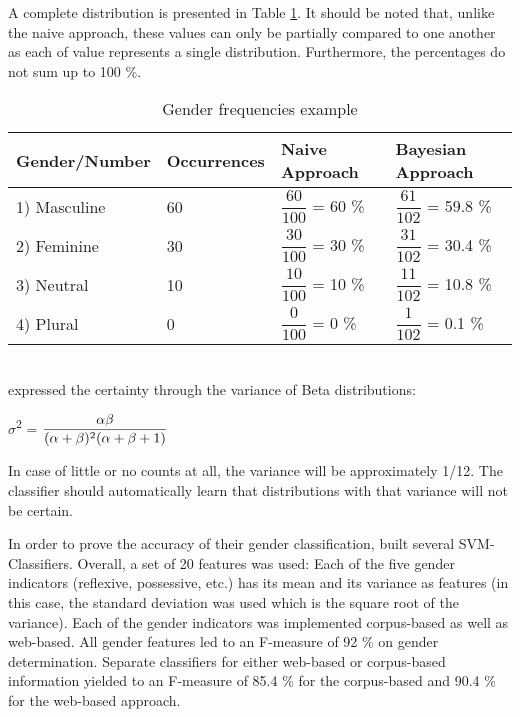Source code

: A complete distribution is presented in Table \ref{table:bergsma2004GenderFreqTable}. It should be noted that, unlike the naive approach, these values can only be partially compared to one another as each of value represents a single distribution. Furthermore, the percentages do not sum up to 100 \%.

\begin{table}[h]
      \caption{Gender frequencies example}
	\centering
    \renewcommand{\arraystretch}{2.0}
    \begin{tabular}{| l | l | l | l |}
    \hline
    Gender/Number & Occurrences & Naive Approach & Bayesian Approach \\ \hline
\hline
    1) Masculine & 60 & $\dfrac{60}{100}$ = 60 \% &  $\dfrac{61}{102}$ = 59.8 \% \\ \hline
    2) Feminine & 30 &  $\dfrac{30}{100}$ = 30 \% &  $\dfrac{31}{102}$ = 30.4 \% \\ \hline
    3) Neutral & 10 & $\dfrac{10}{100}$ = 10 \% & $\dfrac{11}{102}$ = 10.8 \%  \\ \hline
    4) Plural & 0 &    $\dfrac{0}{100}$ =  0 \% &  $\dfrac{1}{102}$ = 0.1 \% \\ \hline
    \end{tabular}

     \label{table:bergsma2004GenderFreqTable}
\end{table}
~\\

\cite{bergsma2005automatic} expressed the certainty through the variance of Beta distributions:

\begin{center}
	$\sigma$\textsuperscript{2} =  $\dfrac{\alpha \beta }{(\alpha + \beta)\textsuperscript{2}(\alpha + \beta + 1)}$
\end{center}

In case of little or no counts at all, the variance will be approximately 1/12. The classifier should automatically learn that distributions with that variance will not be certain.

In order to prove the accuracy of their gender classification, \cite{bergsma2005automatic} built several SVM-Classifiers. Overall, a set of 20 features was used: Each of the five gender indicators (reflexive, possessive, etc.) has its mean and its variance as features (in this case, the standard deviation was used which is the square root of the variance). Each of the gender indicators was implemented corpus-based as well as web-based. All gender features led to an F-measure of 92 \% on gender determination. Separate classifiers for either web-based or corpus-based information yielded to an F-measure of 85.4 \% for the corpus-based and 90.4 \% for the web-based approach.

--- Work to be completed ---
Among the lines above, find the ones containing "table" and copy them.

--- Output for this exercise ---
: A complete distribution is presented in Table \ref{table:bergsma2004GenderFreqTable}. It should be noted that, unlike the naive approach, these values can only be partially compared to one another as each of value represents a single distribution. Furthermore, the percentages do not sum up to 100 \%.
\begin{table}[h]
     \label{table:bergsma2004GenderFreqTable}
\end{table}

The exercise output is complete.